Całość podzielona jest na rozdziały: społeczność, uczucia, inteligencja. W nich mowa jest między innymi o rolnictwie, życie w mieście, żałobie, miłości, oszukiwaniu, rozwiązywaniu problemów. Fascynujące!

Ponieważ w książce przytaczane są wyniki badań prowadzone przez najrozmaitsze osoby z całego świata, to na końcu książki, tuz przed bibliografią, znajdziecie ich krótkie opisy. Nowatorstwo w książkach dla dzieci, tym chętniej przeze mnie przyjmowane.

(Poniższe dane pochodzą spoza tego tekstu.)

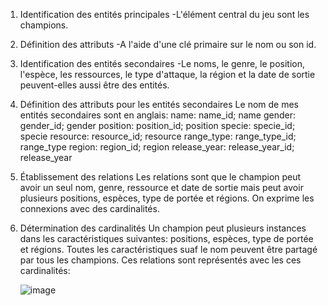 1. Identification des entités principales
   -L'élément central du jeu sont les champions.
2. Définition des attributs
   -A l'aide d'une clé primaire sur le nom ou son id.
3. Identification des entités secondaires
   -Le noms, le genre, le position, l'espèce, les ressources, le type d'attaque, la région et la date de sortie peuvent-elles
   aussi être des entités.
4. Définition des attributs pour les entités secondaires
   Le nom de mes entités secondaires sont en anglais:
   name: name_id; name
   gender: gender_id; gender
   position: position_id; position
   specie: specie_id; specie
   resource: resource_id; resource
   range_type: range_type_id; range_type
   region: region_id; region
   release_year: release_year_id; release_year
5. Établissement des relations
   Les relations sont que le champion peut avoir un seul nom, genre, ressource et date de sortie mais peut avoir plusieurs
   positions, espèces, type de portée et régions.
   On exprime les connexions avec des cardinalités.
6. Détermination des cardinalités
   Un champion peut plusieurs instances dans les caractéristiques suivantes: positions, espèces, type de portée et régions.
   Toutes les caractéristiques suaf le nom peuvent être partagé par tous les champions.
   Ces relations sont représentés avec les ces cardinalités:
   
   ![image](https://github.com/user-attachments/assets/14bcebfc-0be8-48f6-aaed-917d7e21d8c5)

Czytajcie, uczcie (dzieci) się:-)

Clive Gifford, Gosia Herba, Świat starożytny w 100 słowach


Majstersztyk! W odmianie od omówionych wyżej, nie dotyka kwestii ekologicznych, ale jako publikacja związana z kształceniem kulturowym jest książką, z którą można spędzić wiele czasu i rozbudzić w sobie/młodym czytelniku fascynację starożytnością. Któż wie - może wśród czytających znajda się przyszli archeolodzy?

Egipcjanie, Fenicjanie, Minojczycy, Grecy i Rzymianie - każda ze stron oznaczona jest symbolem określającym jedną z pięciu przedstawianych w książce kultur starożytnych. Mowa tu o kamieniu z Rosetty i pantakrionie, o Hanibalu i Troi, Kleopatrze i kosmetykach. Każde z haseł to kilka zdań dopełnionych genialną ilustracją autorstwa Gosi Herby.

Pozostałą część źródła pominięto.